Dataset entries:
....

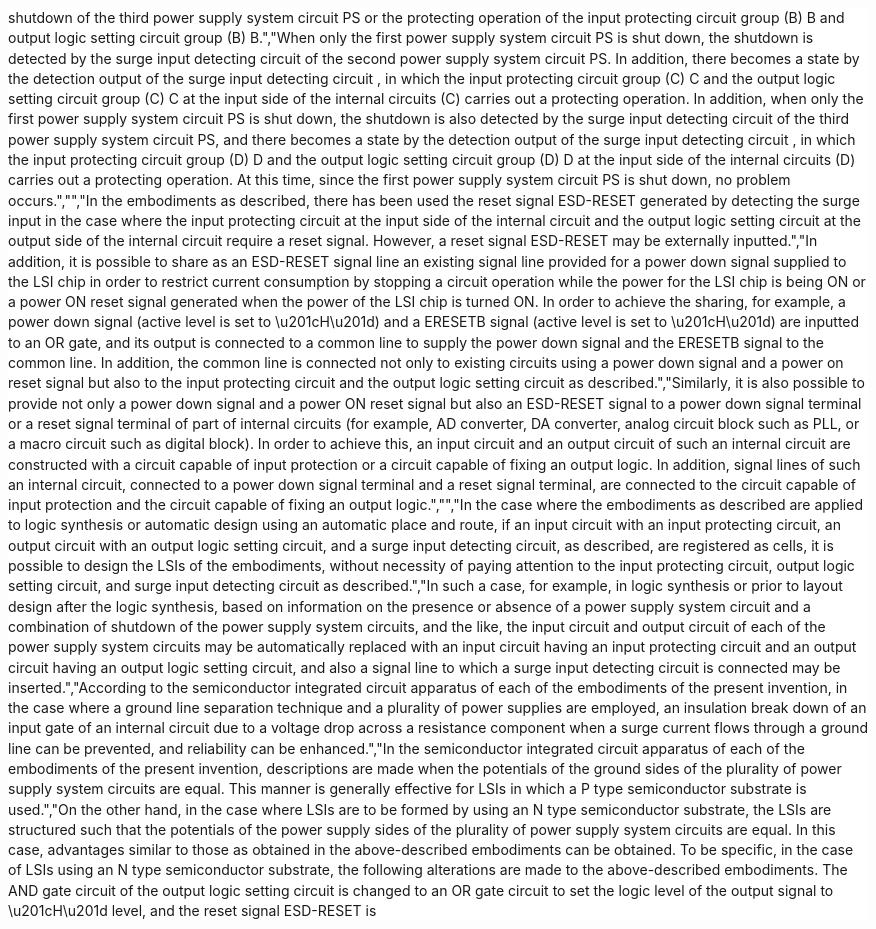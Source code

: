 shutdown of the third power supply system circuit PS or the protecting operation of the input protecting circuit group (B) B and output logic setting circuit group (B) B.","When only the first power supply system circuit PS is shut down, the shutdown is detected by the surge input detecting circuit  of the second power supply system circuit PS. In addition, there becomes a state by the detection output of the surge input detecting circuit , in which the input protecting circuit group (C) C and the output logic setting circuit group (C) C at the input side of the internal circuits (C) carries out a protecting operation. In addition, when only the first power supply system circuit PS is shut down, the shutdown is also detected by the surge input detecting circuit  of the third power supply system circuit PS, and there becomes a state by the detection output of the surge input detecting circuit , in which the input protecting circuit group (D) D and the output logic setting circuit group (D) D at the input side of the internal circuits (D) carries out a protecting operation. At this time, since the first power supply system circuit PS is shut down, no problem occurs.","<Another Example Relating to Supply of ESD-RESET Signal>","In the embodiments as described, there has been used the reset signal ESD-RESET generated by detecting the surge input in the case where the input protecting circuit at the input side of the internal circuit and the output logic setting circuit at the output side of the internal circuit require a reset signal. However, a reset signal ESD-RESET may be externally inputted.","In addition, it is possible to share as an ESD-RESET signal line an existing signal line provided for a power down signal supplied to the LSI chip in order to restrict current consumption by stopping a circuit operation while the power for the LSI chip is being ON or a power ON reset signal generated when the power of the LSI chip is turned ON. In order to achieve the sharing, for example, a power down signal (active level is set to \u201cH\u201d) and a ERESETB signal (active level is set to \u201cH\u201d) are inputted to an OR gate, and its output is connected to a common line to supply the power down signal and the ERESETB signal to the common line. In addition, the common line is connected not only to existing circuits using a power down signal and a power on reset signal but also to the input protecting circuit and the output logic setting circuit as described.","Similarly, it is also possible to provide not only a power down signal and a power ON reset signal but also an ESD-RESET signal to a power down signal terminal or a reset signal terminal of part of internal circuits (for example, AD converter, DA converter, analog circuit block such as PLL, or a macro circuit such as digital block). In order to achieve this, an input circuit and an output circuit of such an internal circuit are constructed with a circuit capable of input protection or a circuit capable of fixing an output logic. In addition, signal lines of such an internal circuit, connected to a power down signal terminal and a reset signal terminal, are connected to the circuit capable of input protection and the circuit capable of fixing an output logic.","<Design Technique if Applied to Logic Synthesis or Automatic Design Using an Automatic Place and Route>","In the case where the embodiments as described are applied to logic synthesis or automatic design using an automatic place and route, if an input circuit with an input protecting circuit, an output circuit with an output logic setting circuit, and a surge input detecting circuit, as described, are registered as cells, it is possible to design the LSIs of the embodiments, without necessity of paying attention to the input protecting circuit, output logic setting circuit, and surge input detecting circuit as described.","In such a case, for example, in logic synthesis or prior to layout design after the logic synthesis, based on information on the presence or absence of a power supply system circuit and a combination of shutdown of the power supply system circuits, and the like, the input circuit and output circuit of each of the power supply system circuits may be automatically replaced with an input circuit having an input protecting circuit and an output circuit having an output logic setting circuit, and also a signal line to which a surge input detecting circuit is connected may be inserted.","According to the semiconductor integrated circuit apparatus of each of the embodiments of the present invention, in the case where a ground line separation technique and a plurality of power supplies are employed, an insulation break down of an input gate of an internal circuit due to a voltage drop across a resistance component when a surge current flows through a ground line can be prevented, and reliability can be enhanced.","In the semiconductor integrated circuit apparatus of each of the embodiments of the present invention, descriptions are made when the potentials of the ground sides of the plurality of power supply system circuits are equal. This manner is generally effective for LSIs in which a P type semiconductor substrate is used.","On the other hand, in the case where LSIs are to be formed by using an N type semiconductor substrate, the LSIs are structured such that the potentials of the power supply sides of the plurality of power supply system circuits are equal. In this case, advantages similar to those as obtained in the above-described embodiments can be obtained. To be specific, in the case of LSIs using an N type semiconductor substrate, the following alterations are made to the above-described embodiments. The AND gate circuit of the output logic setting circuit is changed to an OR gate circuit to set the logic level of the output signal to \u201cH\u201d level, and the reset signal ESD-RESET is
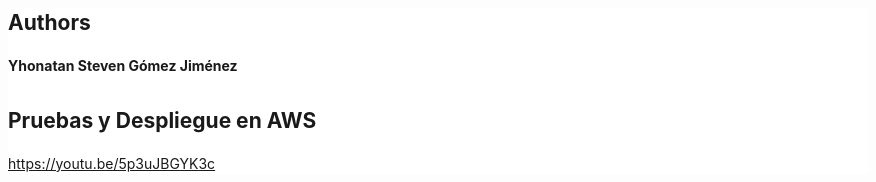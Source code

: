 


## Authors

**Yhonatan Steven Gómez Jiménez**




## Pruebas y Despliegue en AWS

https://youtu.be/5p3uJBGYK3c
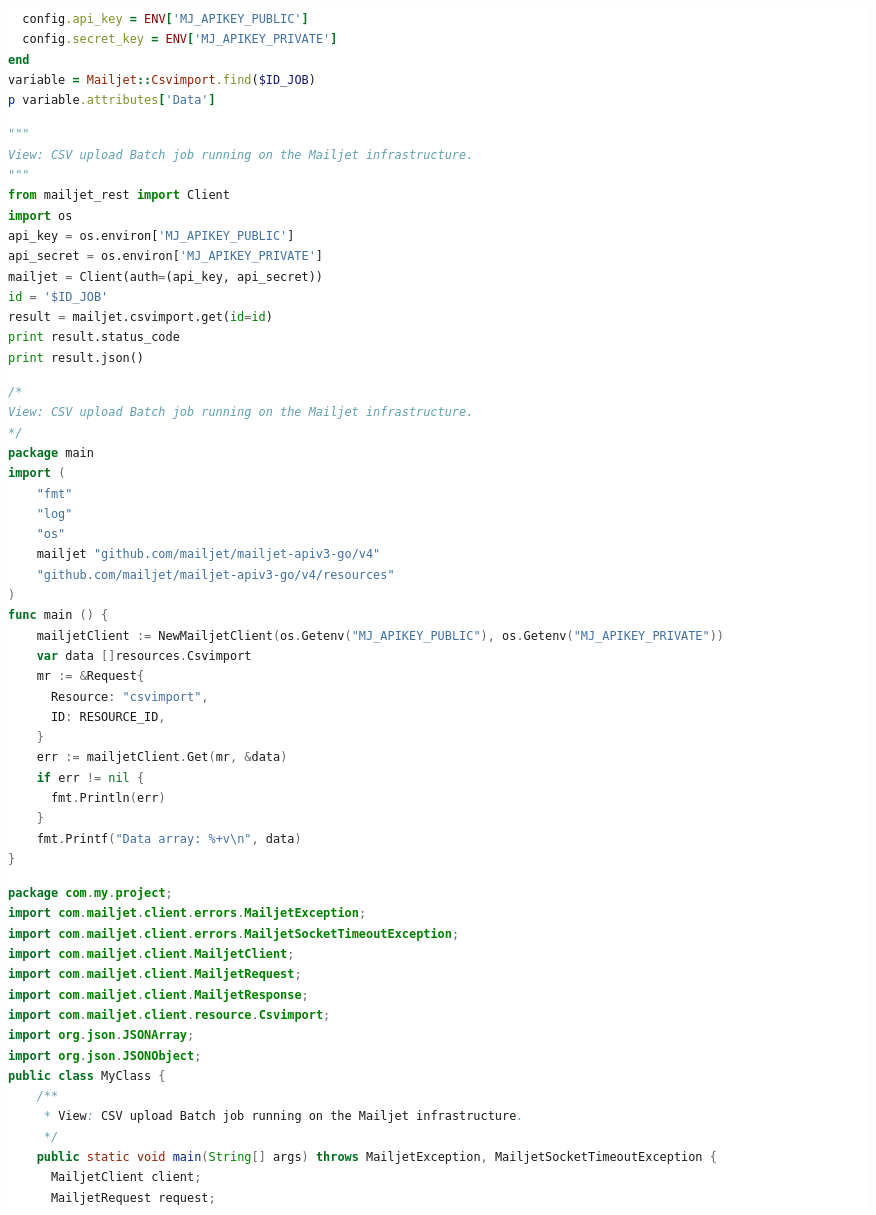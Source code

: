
 ```ruby
  config.api_key = ENV['MJ_APIKEY_PUBLIC']
  config.secret_key = ENV['MJ_APIKEY_PRIVATE']  
end
variable = Mailjet::Csvimport.find($ID_JOB)
p variable.attributes['Data']
```
```python
"""
View: CSV upload Batch job running on the Mailjet infrastructure.
"""
from mailjet_rest import Client
import os
api_key = os.environ['MJ_APIKEY_PUBLIC']
api_secret = os.environ['MJ_APIKEY_PRIVATE']
mailjet = Client(auth=(api_key, api_secret))
id = '$ID_JOB'
result = mailjet.csvimport.get(id=id)
print result.status_code
print result.json()
```
``` go
/*
View: CSV upload Batch job running on the Mailjet infrastructure.
*/
package main
import (
	"fmt"
	"log"
	"os"
	mailjet "github.com/mailjet/mailjet-apiv3-go/v4"
	"github.com/mailjet/mailjet-apiv3-go/v4/resources"
)
func main () {
	mailjetClient := NewMailjetClient(os.Getenv("MJ_APIKEY_PUBLIC"), os.Getenv("MJ_APIKEY_PRIVATE"))
	var data []resources.Csvimport
	mr := &Request{
	  Resource: "csvimport",
	  ID: RESOURCE_ID,
	}
	err := mailjetClient.Get(mr, &data)
	if err != nil {
	  fmt.Println(err)
	}
	fmt.Printf("Data array: %+v\n", data)
}
```
```java
package com.my.project;
import com.mailjet.client.errors.MailjetException;
import com.mailjet.client.errors.MailjetSocketTimeoutException;
import com.mailjet.client.MailjetClient;
import com.mailjet.client.MailjetRequest;
import com.mailjet.client.MailjetResponse;
import com.mailjet.client.resource.Csvimport;
import org.json.JSONArray;
import org.json.JSONObject;
public class MyClass {
    /**
     * View: CSV upload Batch job running on the Mailjet infrastructure.
     */
    public static void main(String[] args) throws MailjetException, MailjetSocketTimeoutException {
      MailjetClient client;
      MailjetRequest request;
```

....

Aim of the exercise | From the records above, return each line that has the string "package".

Answer space |
package main
package com.my.project;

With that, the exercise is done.